→ Exercise instructions: Write out the data word for word and omit every picture.

→ Material provided:
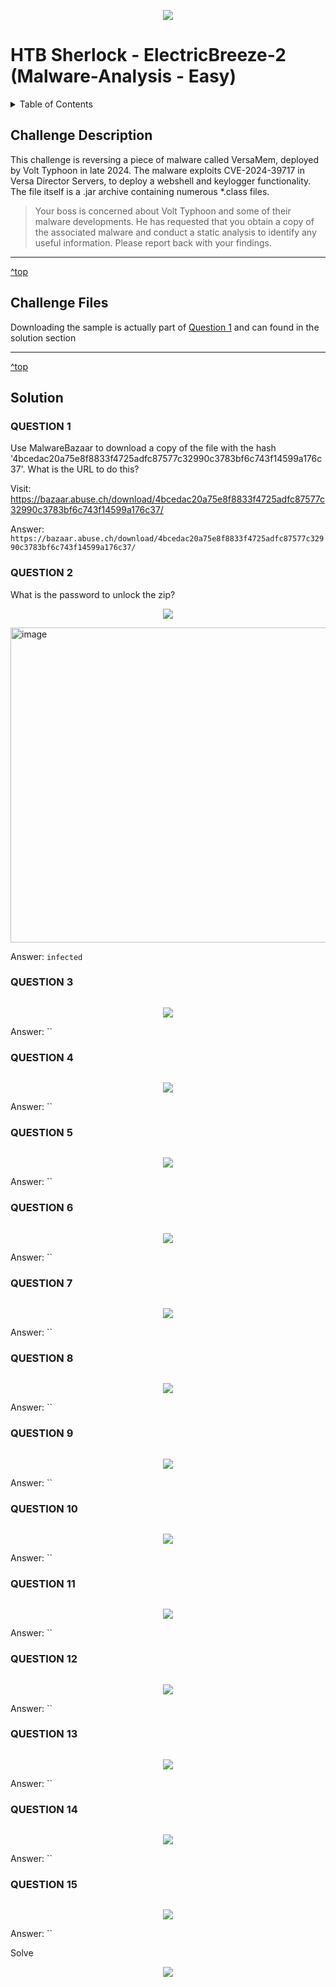 <a id="top"></a>
<p align="center"><img src="https://github.com/user-attachments/assets/44436ad5-2eed-42cd-afa9-1ad35a6ebae9"/></p>

# HTB Sherlock - ElectricBreeze-2 (Malware-Analysis - Easy)

<details>
  <summary>Table of Contents</summary>
  
+ [Challenge Description](#challenge-description)
+ [Challenge Files](#challenge-files)
+ [Solution](#Solution)
</details>

## Challenge Description

This challenge is reversing a piece of malware called VersaMem, deployed by Volt Typhoon in late 2024. The malware exploits CVE-2024-39717 in Versa Director Servers, to deploy a webshell and keylogger functionality. The file itself is a .jar archive containing numerous *.class files.

>Your boss is concerned about Volt Typhoon and some of their malware developments. He has requested that you obtain a copy of the associated malware and conduct a static analysis to identify any useful information. Please report back with your findings.

---

[^top](#top)
## Challenge Files

Downloading the sample is actually part of [Question 1](#question-1) and can found in the solution section

---

[^top](#top)
## Solution

### QUESTION 1
Use MalwareBazaar to download a copy of the file with the hash '4bcedac20a75e8f8833f4725adfc87577c32990c3783bf6c743f14599a176c37'. What is the URL to do this?

Visit: https://bazaar.abuse.ch/download/4bcedac20a75e8f8833f4725adfc87577c32990c3783bf6c743f14599a176c37/

Answer: `https://bazaar.abuse.ch/download/4bcedac20a75e8f8833f4725adfc87577c32990c3783bf6c743f14599a176c37/`



### QUESTION 2
What is the password to unlock the zip?

<p align="center"><img src="https://github.com/user-attachments/assets/xx"/></p>
<img width="1237" height="504" alt="image" src="https://github.com/user-attachments/assets/8e124ea4-2695-4d27-aa78-7920029b8261" />


Answer: `infected`





### QUESTION 3


```

  ```

<p align="center"><img src="https://github.com/user-attachments/assets/xx"/></p>

Answer: ``





### QUESTION 4


```

  ```

<p align="center"><img src="https://github.com/user-attachments/assets/xx"/></p>

Answer: ``





### QUESTION 5


```

  ```

<p align="center"><img src="https://github.com/user-attachments/assets/xx"/></p>

Answer: ``






### QUESTION 6


```

  ```

<p align="center"><img src="https://github.com/user-attachments/assets/xx"/></p>

Answer: ``





### QUESTION 7


```

  ```

<p align="center"><img src="https://github.com/user-attachments/assets/xx"/></p>

Answer: ``






### QUESTION 8


```

  ```

<p align="center"><img src="https://github.com/user-attachments/assets/xx"/></p>

Answer: ``






### QUESTION 9


```

  ```

<p align="center"><img src="https://github.com/user-attachments/assets/xx"/></p>

Answer: ``





### QUESTION 10


```

  ```

<p align="center"><img src="https://github.com/user-attachments/assets/xx"/></p>

Answer: ``






### QUESTION 11


```

  ```

<p align="center"><img src="https://github.com/user-attachments/assets/xx"/></p>

Answer: ``





### QUESTION 12


```

  ```

<p align="center"><img src="https://github.com/user-attachments/assets/xx"/></p>

Answer: ``








### QUESTION 13


```

  ```

<p align="center"><img src="https://github.com/user-attachments/assets/xx"/></p>

Answer: ``







### QUESTION 14


```

  ```

<p align="center"><img src="https://github.com/user-attachments/assets/xx"/></p>

Answer: ``






### QUESTION 15


```

  ```

<p align="center"><img src="https://github.com/user-attachments/assets/xx"/></p>

Answer: ``



Solve
<p align="center"><img src="https://github.com/user-attachments/assets/xx"/></p>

→ Solution to this problem:
 <a id="top"></a>
<p align="center"><img src="https://github.com/user-attachments/assets/44436ad5-2eed-42cd-afa9-1ad35a6ebae9"/></p>

# HTB Sherlock - ElectricBreeze-2 (Malware-Analysis - Easy)

<details>
  <summary>Table of Contents</summary>
  
+ [Challenge Description](#challenge-description)
+ [Challenge Files](#challenge-files)
+ [Solution](#Solution)
</details>

## Challenge Description

This challenge is reversing a piece of malware called VersaMem, deployed by Volt Typhoon in late 2024. The malware exploits CVE-2024-39717 in Versa Director Servers, to deploy a webshell and keylogger functionality. The file itself is a .jar archive containing numerous *.class files.

>Your boss is concerned about Volt Typhoon and some of their malware developments. He has requested that you obtain a copy of the associated malware and conduct a static analysis to identify any useful information. Please report back with your findings.

---

[^top](#top)
## Challenge Files

Downloading the sample is actually part of [Question 1](#question-1) and can found in the solution section

---

[^top](#top)
## Solution

### QUESTION 1
Use MalwareBazaar to download a copy of the file with the hash '4bcedac20a75e8f8833f4725adfc87577c32990c3783bf6c743f14599a176c37'. What is the URL to do this?

Visit: https://bazaar.abuse.ch/download/4bcedac20a75e8f8833f4725adfc87577c32990c3783bf6c743f14599a176c37/

Answer: `https://bazaar.abuse.ch/download/4bcedac20a75e8f8833f4725adfc87577c32990c3783bf6c743f14599a176c37/`



### QUESTION 2
What is the password to unlock the zip?

<p align="center"><img src="https://github.com/user-attachments/assets/xx"/></p>
<img width="1237" height="504" alt="image" src="https://github.com/user-attachments/assets/8e124ea4-2695-4d27-aa78-7920029b8261" />


Answer: `infected`





### QUESTION 3


```

  ```

<p align="center"><img src="https://github.com/user-attachments/assets/xx"/></p>

Answer: ``





### QUESTION 4


```

  ```

<p align="center"><img src="https://github.com/user-attachments/assets/xx"/></p>

Answer: ``





### QUESTION 5


```

  ```

<p align="center"><img src="https://github.com/user-attachments/assets/xx"/></p>

Answer: ``






### QUESTION 6


```

  ```

<p align="center"><img src="https://github.com/user-attachments/assets/xx"/></p>

Answer: ``





### QUESTION 7


```

  ```

<p align="center"><img src="https://github.com/user-attachments/assets/xx"/></p>

Answer: ``






### QUESTION 8


```

  ```

<p align="center"><img src="https://github.com/user-attachments/assets/xx"/></p>

Answer: ``






### QUESTION 9


```

  ```

<p align="center"><img src="https://github.com/user-attachments/assets/xx"/></p>

Answer: ``





### QUESTION 10


```

  ```

<p align="center"><img src="https://github.com/user-attachments/assets/xx"/></p>

Answer: ``






### QUESTION 11


```

  ```

<p align="center"><img src="https://github.com/user-attachments/assets/xx"/></p>

Answer: ``





### QUESTION 12


```

  ```

<p align="center"><img src="https://github.com/user-attachments/assets/xx"/></p>

Answer: ``








### QUESTION 13


```

  ```

<p align="center"><img src="https://github.com/user-attachments/assets/xx"/></p>

Answer: ``







### QUESTION 14


```

  ```

<p align="center"><img src="https://github.com/user-attachments/assets/xx"/></p>

Answer: ``






### QUESTION 15


```

  ```

<p align="center"><img src="https://github.com/user-attachments/assets/xx"/></p>

Answer: ``



Solve
<p align="center"><img src="https://github.com/user-attachments/assets/xx"/></p>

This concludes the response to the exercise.